順調に繋がったはずの通信だったが、画面右側に流れる通信シークエンスを眺めていたデイビッドは、おもむろに首を真横まで傾げた。その眼前では先程までせわしなく流れていたシークエンスがぴたりと停まっている。
「……?」
きょとんとするレイオとアイリーンの眼前で、今度は逆側にも首を曲げるデイビッド。
「んー……」
そして唸りながら、キーを叩いて何らかの操作を試みる。シークエンスが再び進み、文字がさらさらと流れた。だが、その結果はやはり芳しくないことが彼の反応から窺えた。再び静止してしまったのだ。
「どうしたの、一体」
アイリーンが訊ねると、デイビッドは身を引き、端末の画面を背後の二人に示した。
「通信断絶……?」
シークエンスの最終列に表示された文字を読んだアイリーンに頷いてみせるデイビッド。
「試しに他の地点を経由させたんですけどそれでも駄目ですねぇ。うーん、連邦警察の方ですかね……ちゃんと外までお見送りしたんですが、管理室まで戻ってきたのかなぁ」
「どういうこと?」
一人で話を進めてしまっているデイビッドに、アイリーンが苛立ち気味に詰め寄る。
「ええとですね、どうも特定の場所と通信をしようとするとその時点で回線をシャットアウトされてる感じです」
「! 何ですって……」
「確証は無いんですけど、本社内でブロックの設定をされた感じです。流石に社外のネットワークから不正に侵入されるとラムゼイのシステム自体が弾きますから」
「社内……」
アイリーンの表情がどんどん険しくなっていく。
目の焦点ははっきりしており、ただ恐怖していたり動揺していたりというよりは、その険しい感情をぶつけるべき対象を知っているというような様子だった。

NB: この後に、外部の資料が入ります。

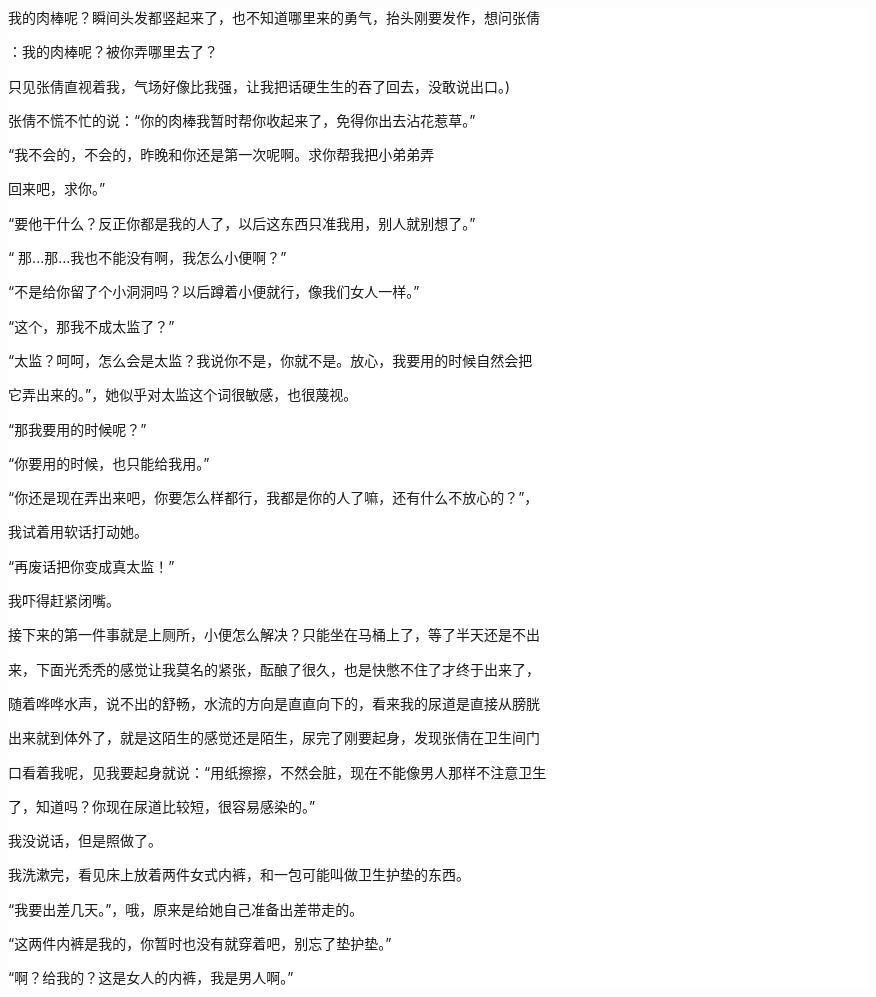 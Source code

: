 

我的肉棒呢？瞬间头发都竖起来了，也不知道哪里来的勇气，抬头刚要发作，想问张倩

：我的肉棒呢？被你弄哪里去了？



只见张倩直视着我，气场好像比我强，让我把话硬生生的吞了回去，没敢说出口。)

张倩不慌不忙的说：“你的肉棒我暂时帮你收起来了，免得你出去沾花惹草。”

“我不会的，不会的，昨晚和你还是第一次呢啊。求你帮我把小弟弟弄

回来吧，求你。”

“要他干什么？反正你都是我的人了，以后这东西只准我用，别人就别想了。”

“  那...那...我也不能没有啊，我怎么小便啊？”



“不是给你留了个小洞洞吗？以后蹲着小便就行，像我们女人一样。”

“这个，那我不成太监了？”



“太监？呵呵，怎么会是太监？我说你不是，你就不是。放心，我要用的时候自然会把

它弄出来的。”，她似乎对太监这个词很敏感，也很蔑视。

“那我要用的时候呢？”

“你要用的时候，也只能给我用。”



“你还是现在弄出来吧，你要怎么样都行，我都是你的人了嘛，还有什么不放心的？”，

我试着用软话打动她。

“再废话把你变成真太监！”

我吓得赶紧闭嘴。



接下来的第一件事就是上厕所，小便怎么解决？只能坐在马桶上了，等了半天还是不出

来，下面光秃秃的感觉让我莫名的紧张，酝酿了很久，也是快憋不住了才终于出来了，

随着哗哗水声，说不出的舒畅，水流的方向是直直向下的，看来我的尿道是直接从膀胱

出来就到体外了，就是这陌生的感觉还是陌生，尿完了刚要起身，发现张倩在卫生间门

口看着我呢，见我要起身就说：“用纸擦擦，不然会脏，现在不能像男人那样不注意卫生

了，知道吗？你现在尿道比较短，很容易感染的。”

我没说话，但是照做了。

我洗漱完，看见床上放着两件女式内裤，和一包可能叫做卫生护垫的东西。

“我要出差几天。”，哦，原来是给她自己准备出差带走的。

“这两件内裤是我的，你暂时也没有就穿着吧，别忘了垫护垫。”

“啊？给我的？这是女人的内裤，我是男人啊。”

「す、すみません、僕なんだか結構怖いこと言っちゃいましたけど……」
「誰にその設定をされたかまでは分かる?」
「管理者権限でサーバールームに入ればできるとは思います。勤務時間中にいかがわしいページを開けないようにするアレと同じ仕組みですね。管理室に入るのにも権限が要るはずですけど……」
「……つまり、それをした人にはシステム管理の権限があるってことね」
「まあ、普通に考えるとそうなります」
「あ……」
それまで黙っていたレイオが思わず声を漏らすと、デイビッドとアイリーンの視線がレイオに集まる。

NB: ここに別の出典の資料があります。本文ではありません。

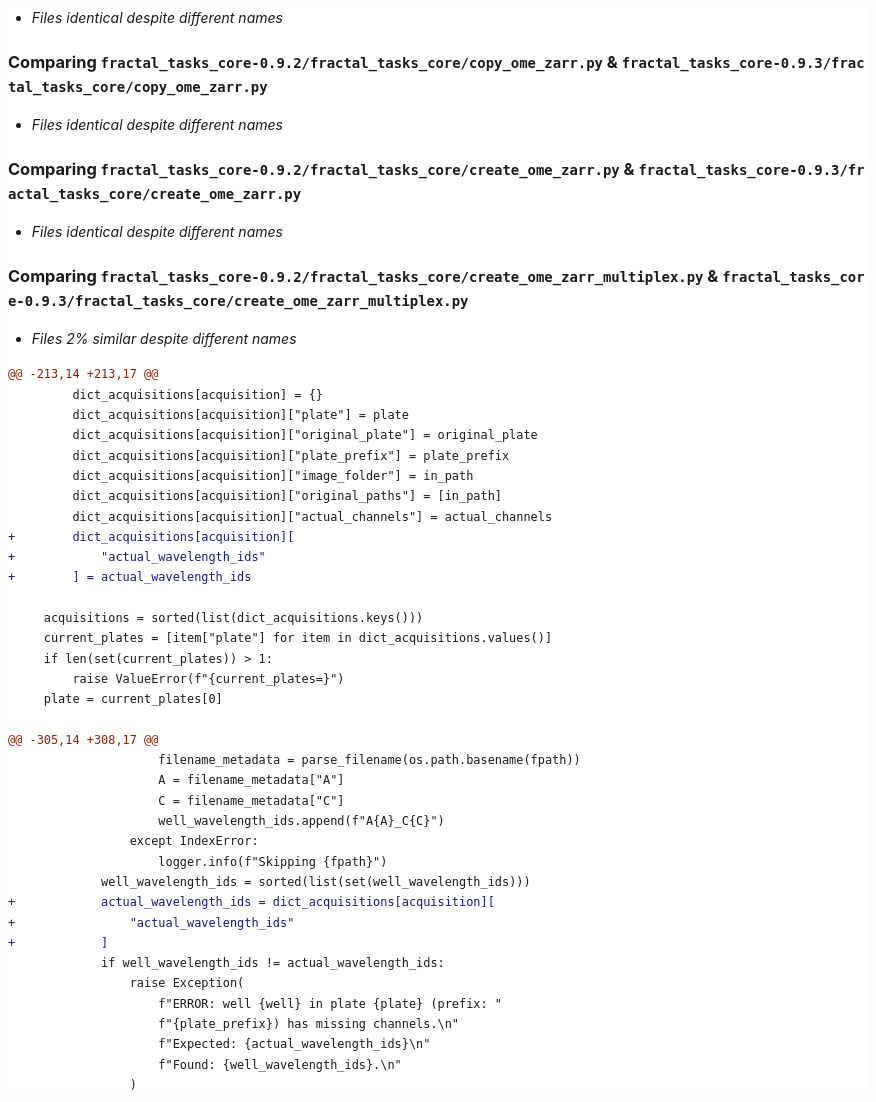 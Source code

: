  * *Files identical despite different names*

### Comparing `fractal_tasks_core-0.9.2/fractal_tasks_core/copy_ome_zarr.py` & `fractal_tasks_core-0.9.3/fractal_tasks_core/copy_ome_zarr.py`

 * *Files identical despite different names*

### Comparing `fractal_tasks_core-0.9.2/fractal_tasks_core/create_ome_zarr.py` & `fractal_tasks_core-0.9.3/fractal_tasks_core/create_ome_zarr.py`

 * *Files identical despite different names*

### Comparing `fractal_tasks_core-0.9.2/fractal_tasks_core/create_ome_zarr_multiplex.py` & `fractal_tasks_core-0.9.3/fractal_tasks_core/create_ome_zarr_multiplex.py`

 * *Files 2% similar despite different names*

```diff
@@ -213,14 +213,17 @@
         dict_acquisitions[acquisition] = {}
         dict_acquisitions[acquisition]["plate"] = plate
         dict_acquisitions[acquisition]["original_plate"] = original_plate
         dict_acquisitions[acquisition]["plate_prefix"] = plate_prefix
         dict_acquisitions[acquisition]["image_folder"] = in_path
         dict_acquisitions[acquisition]["original_paths"] = [in_path]
         dict_acquisitions[acquisition]["actual_channels"] = actual_channels
+        dict_acquisitions[acquisition][
+            "actual_wavelength_ids"
+        ] = actual_wavelength_ids
 
     acquisitions = sorted(list(dict_acquisitions.keys()))
     current_plates = [item["plate"] for item in dict_acquisitions.values()]
     if len(set(current_plates)) > 1:
         raise ValueError(f"{current_plates=}")
     plate = current_plates[0]
 
@@ -305,14 +308,17 @@
                     filename_metadata = parse_filename(os.path.basename(fpath))
                     A = filename_metadata["A"]
                     C = filename_metadata["C"]
                     well_wavelength_ids.append(f"A{A}_C{C}")
                 except IndexError:
                     logger.info(f"Skipping {fpath}")
             well_wavelength_ids = sorted(list(set(well_wavelength_ids)))
+            actual_wavelength_ids = dict_acquisitions[acquisition][
+                "actual_wavelength_ids"
+            ]
             if well_wavelength_ids != actual_wavelength_ids:
                 raise Exception(
                     f"ERROR: well {well} in plate {plate} (prefix: "
                     f"{plate_prefix}) has missing channels.\n"
                     f"Expected: {actual_wavelength_ids}\n"
                     f"Found: {well_wavelength_ids}.\n"
                 )
```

「そういえば……うちの船からラムゼイに……多分ここに連絡をしようとしたんですけど、それも、拒まれたんです」
「拒んだ? そんな話聞いてないわ」
顔を見合わせた後訝る表情になった二人に、結局レイオはことの始まりから――ヴィーナストルクでアルフの入った救命ポッドを見つけたところから説明することになった。